++++ EXERCISE INPUTS
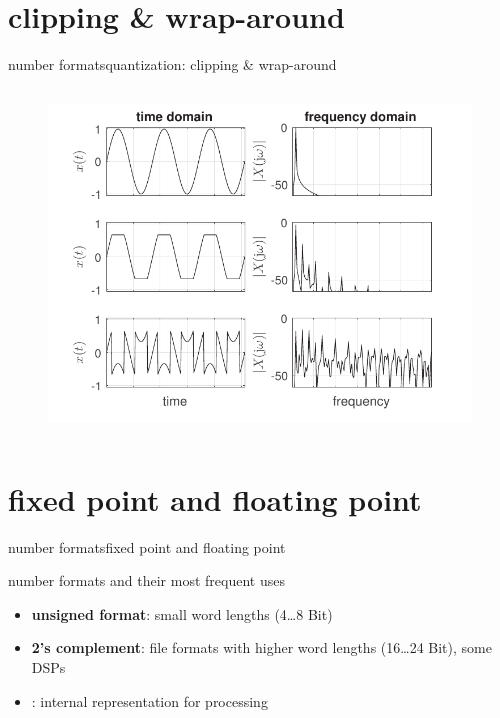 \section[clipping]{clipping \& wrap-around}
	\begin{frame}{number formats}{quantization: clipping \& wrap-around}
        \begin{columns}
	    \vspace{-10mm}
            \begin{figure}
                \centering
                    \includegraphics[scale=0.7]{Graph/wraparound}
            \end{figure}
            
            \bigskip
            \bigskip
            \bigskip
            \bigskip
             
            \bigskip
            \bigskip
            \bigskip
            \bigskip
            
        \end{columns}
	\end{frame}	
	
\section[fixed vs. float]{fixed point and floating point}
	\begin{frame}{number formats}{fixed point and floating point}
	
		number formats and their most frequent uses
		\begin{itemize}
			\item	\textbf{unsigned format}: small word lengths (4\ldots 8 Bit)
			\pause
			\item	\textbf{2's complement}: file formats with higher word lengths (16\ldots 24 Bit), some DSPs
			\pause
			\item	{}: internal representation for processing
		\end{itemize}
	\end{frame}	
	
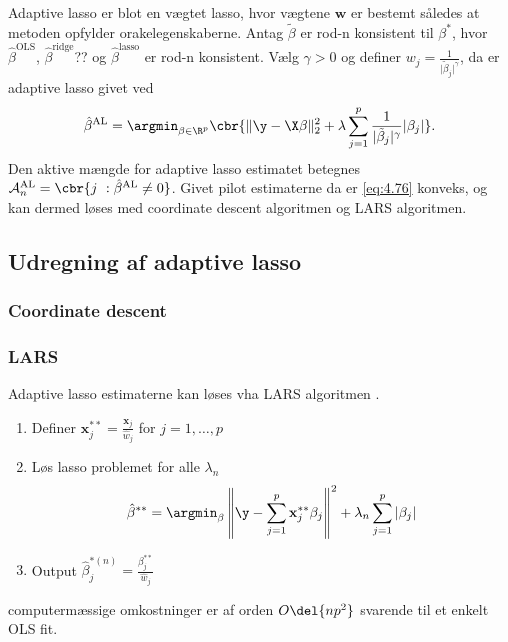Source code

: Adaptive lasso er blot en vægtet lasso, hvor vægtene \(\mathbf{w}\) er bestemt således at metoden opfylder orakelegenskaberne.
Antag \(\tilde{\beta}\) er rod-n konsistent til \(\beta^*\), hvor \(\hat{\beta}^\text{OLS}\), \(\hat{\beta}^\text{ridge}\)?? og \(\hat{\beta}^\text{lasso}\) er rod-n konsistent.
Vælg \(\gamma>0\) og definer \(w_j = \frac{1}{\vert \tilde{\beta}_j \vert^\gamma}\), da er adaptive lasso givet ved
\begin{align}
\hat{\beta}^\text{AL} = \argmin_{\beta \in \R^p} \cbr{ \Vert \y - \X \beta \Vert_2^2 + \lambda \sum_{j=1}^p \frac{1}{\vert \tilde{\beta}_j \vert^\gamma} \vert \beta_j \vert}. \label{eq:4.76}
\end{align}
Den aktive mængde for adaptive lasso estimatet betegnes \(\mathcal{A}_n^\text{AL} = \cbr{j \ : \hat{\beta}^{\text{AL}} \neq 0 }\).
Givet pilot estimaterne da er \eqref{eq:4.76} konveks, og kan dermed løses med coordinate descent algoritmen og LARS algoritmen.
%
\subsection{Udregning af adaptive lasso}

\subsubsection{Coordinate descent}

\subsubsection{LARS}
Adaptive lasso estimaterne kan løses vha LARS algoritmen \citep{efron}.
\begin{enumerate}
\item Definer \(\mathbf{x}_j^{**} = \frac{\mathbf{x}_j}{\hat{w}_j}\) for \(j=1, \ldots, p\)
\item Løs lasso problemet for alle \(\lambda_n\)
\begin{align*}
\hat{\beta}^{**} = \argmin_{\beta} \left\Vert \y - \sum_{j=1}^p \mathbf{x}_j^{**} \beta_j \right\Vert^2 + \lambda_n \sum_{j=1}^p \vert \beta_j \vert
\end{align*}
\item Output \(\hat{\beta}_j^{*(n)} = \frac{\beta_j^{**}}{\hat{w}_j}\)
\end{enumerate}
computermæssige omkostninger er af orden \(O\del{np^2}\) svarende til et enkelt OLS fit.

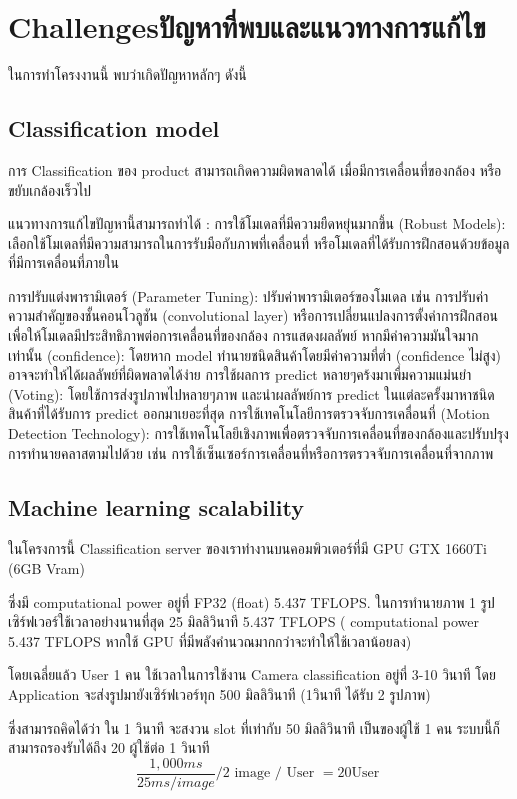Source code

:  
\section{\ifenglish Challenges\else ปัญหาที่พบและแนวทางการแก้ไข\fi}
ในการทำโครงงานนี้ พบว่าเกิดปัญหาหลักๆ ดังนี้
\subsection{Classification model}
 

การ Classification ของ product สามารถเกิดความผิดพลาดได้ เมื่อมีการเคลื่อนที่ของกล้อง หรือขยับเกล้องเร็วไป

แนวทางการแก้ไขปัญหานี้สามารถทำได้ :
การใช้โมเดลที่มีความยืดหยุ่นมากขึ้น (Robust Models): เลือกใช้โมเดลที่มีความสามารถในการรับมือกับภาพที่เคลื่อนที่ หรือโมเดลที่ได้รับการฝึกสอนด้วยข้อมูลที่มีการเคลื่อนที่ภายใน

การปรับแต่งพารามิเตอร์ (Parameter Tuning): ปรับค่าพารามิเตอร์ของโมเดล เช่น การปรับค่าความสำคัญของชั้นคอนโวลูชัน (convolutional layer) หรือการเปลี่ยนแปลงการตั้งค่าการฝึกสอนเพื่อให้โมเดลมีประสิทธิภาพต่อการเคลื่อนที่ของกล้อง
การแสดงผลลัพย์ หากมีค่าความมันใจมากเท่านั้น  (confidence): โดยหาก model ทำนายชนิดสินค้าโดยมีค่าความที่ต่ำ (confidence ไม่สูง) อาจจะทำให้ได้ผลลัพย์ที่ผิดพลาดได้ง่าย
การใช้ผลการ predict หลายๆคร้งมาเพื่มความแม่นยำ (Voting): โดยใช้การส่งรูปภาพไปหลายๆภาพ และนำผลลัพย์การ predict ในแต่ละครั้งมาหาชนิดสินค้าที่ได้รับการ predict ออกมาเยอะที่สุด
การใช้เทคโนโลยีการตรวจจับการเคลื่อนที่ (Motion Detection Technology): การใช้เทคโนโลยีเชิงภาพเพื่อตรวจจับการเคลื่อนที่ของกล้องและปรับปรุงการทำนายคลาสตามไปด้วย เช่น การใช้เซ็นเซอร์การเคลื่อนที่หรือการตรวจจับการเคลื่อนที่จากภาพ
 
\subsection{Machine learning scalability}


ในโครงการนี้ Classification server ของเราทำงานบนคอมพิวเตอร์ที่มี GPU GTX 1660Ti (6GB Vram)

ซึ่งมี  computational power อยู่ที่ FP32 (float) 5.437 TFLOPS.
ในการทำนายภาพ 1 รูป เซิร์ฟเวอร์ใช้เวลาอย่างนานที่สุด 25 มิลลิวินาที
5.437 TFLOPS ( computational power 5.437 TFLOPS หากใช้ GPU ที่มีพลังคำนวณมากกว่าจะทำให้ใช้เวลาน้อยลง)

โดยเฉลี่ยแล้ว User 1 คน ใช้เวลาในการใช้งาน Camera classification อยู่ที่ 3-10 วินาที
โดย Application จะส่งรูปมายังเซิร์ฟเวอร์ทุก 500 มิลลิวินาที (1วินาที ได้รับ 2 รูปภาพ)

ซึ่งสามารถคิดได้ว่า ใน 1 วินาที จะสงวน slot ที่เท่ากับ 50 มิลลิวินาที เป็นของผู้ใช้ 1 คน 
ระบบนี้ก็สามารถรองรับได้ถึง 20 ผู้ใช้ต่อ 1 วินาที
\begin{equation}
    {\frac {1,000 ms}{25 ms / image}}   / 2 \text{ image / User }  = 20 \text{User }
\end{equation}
++++++++
## YOUR GOAL
Once you reach the line containing "(float) 5.437 TFLOPS.", output that line and each one after it exactly, ending with the final line of the listing and adding nothing else.

## ANSWER AREA
ซึ่งมี  computational power อยู่ที่ FP32 (float) 5.437 TFLOPS.
ในการทำนายภาพ 1 รูป เซิร์ฟเวอร์ใช้เวลาอย่างนานที่สุด 25 มิลลิวินาที
5.437 TFLOPS ( computational power 5.437 TFLOPS หากใช้ GPU ที่มีพลังคำนวณมากกว่าจะทำให้ใช้เวลาน้อยลง)

โดยเฉลี่ยแล้ว User 1 คน ใช้เวลาในการใช้งาน Camera classification อยู่ที่ 3-10 วินาที
โดย Application จะส่งรูปมายังเซิร์ฟเวอร์ทุก 500 มิลลิวินาที (1วินาที ได้รับ 2 รูปภาพ)

ซึ่งสามารถคิดได้ว่า ใน 1 วินาที จะสงวน slot ที่เท่ากับ 50 มิลลิวินาที เป็นของผู้ใช้ 1 คน 
ระบบนี้ก็สามารถรองรับได้ถึง 20 ผู้ใช้ต่อ 1 วินาที
\begin{equation}
    {\frac {1,000 ms}{25 ms / image}}   / 2 \text{ image / User }  = 20 \text{User }
\end{equation}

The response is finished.